## Exercise details
What is needed is an exact copy of every entry below, with the pictures left out.

## Provided data
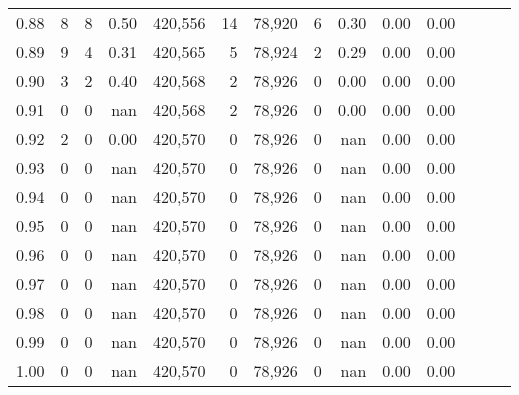 \begin{tabular}{rrrrrrrrrrrrrr}
0.88 &       8 &      8 &  0.50 &  420,556 &       14 &  78,920 &       6 &  0.30 &  0.00 &      0.00 \\
0.89 &       9 &      4 &  0.31 &  420,565 &        5 &  78,924 &       2 &  0.29 &  0.00 &      0.00 \\
0.90 &       3 &      2 &  0.40 &  420,568 &        2 &  78,926 &       0 &  0.00 &  0.00 &      0.00 \\
0.91 &       0 &      0 &   nan &  420,568 &        2 &  78,926 &       0 &  0.00 &  0.00 &      0.00 \\
0.92 &       2 &      0 &  0.00 &  420,570 &        0 &  78,926 &       0 &   nan &  0.00 &      0.00 \\
0.93 &       0 &      0 &   nan &  420,570 &        0 &  78,926 &       0 &   nan &  0.00 &      0.00 \\
0.94 &       0 &      0 &   nan &  420,570 &        0 &  78,926 &       0 &   nan &  0.00 &      0.00 \\
0.95 &       0 &      0 &   nan &  420,570 &        0 &  78,926 &       0 &   nan &  0.00 &      0.00 \\
0.96 &       0 &      0 &   nan &  420,570 &        0 &  78,926 &       0 &   nan &  0.00 &      0.00 \\
0.97 &       0 &      0 &   nan &  420,570 &        0 &  78,926 &       0 &   nan &  0.00 &      0.00 \\
0.98 &       0 &      0 &   nan &  420,570 &        0 &  78,926 &       0 &   nan &  0.00 &      0.00 \\
0.99 &       0 &      0 &   nan &  420,570 &        0 &  78,926 &       0 &   nan &  0.00 &      0.00 \\
1.00 &       0 &      0 &   nan &  420,570 &        0 &  78,926 &       0 &   nan &  0.00 &      0.00 \\
\bottomrule
\end{tabular}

## Answer box
 \begin{tabular}{rrrrrrrrrrrrrr}
0.88 &       8 &      8 &  0.50 &  420,556 &       14 &  78,920 &       6 &  0.30 &  0.00 &      0.00 \\
0.89 &       9 &      4 &  0.31 &  420,565 &        5 &  78,924 &       2 &  0.29 &  0.00 &      0.00 \\
0.90 &       3 &      2 &  0.40 &  420,568 &        2 &  78,926 &       0 &  0.00 &  0.00 &      0.00 \\
0.91 &       0 &      0 &   nan &  420,568 &        2 &  78,926 &       0 &  0.00 &  0.00 &      0.00 \\
0.92 &       2 &      0 &  0.00 &  420,570 &        0 &  78,926 &       0 &   nan &  0.00 &      0.00 \\
0.93 &       0 &      0 &   nan &  420,570 &        0 &  78,926 &       0 &   nan &  0.00 &      0.00 \\
0.94 &       0 &      0 &   nan &  420,570 &        0 &  78,926 &       0 &   nan &  0.00 &      0.00 \\
0.95 &       0 &      0 &   nan &  420,570 &        0 &  78,926 &       0 &   nan &  0.00 &      0.00 \\
0.96 &       0 &      0 &   nan &  420,570 &        0 &  78,926 &       0 &   nan &  0.00 &      0.00 \\
0.97 &       0 &      0 &   nan &  420,570 &        0 &  78,926 &       0 &   nan &  0.00 &      0.00 \\
0.98 &       0 &      0 &   nan &  420,570 &        0 &  78,926 &       0 &   nan &  0.00 &      0.00 \\
0.99 &       0 &      0 &   nan &  420,570 &        0 &  78,926 &       0 &   nan &  0.00 &      0.00 \\
1.00 &       0 &      0 &   nan &  420,570 &        0 &  78,926 &       0 &   nan &  0.00 &      0.00 \\
\bottomrule
\end{tabular}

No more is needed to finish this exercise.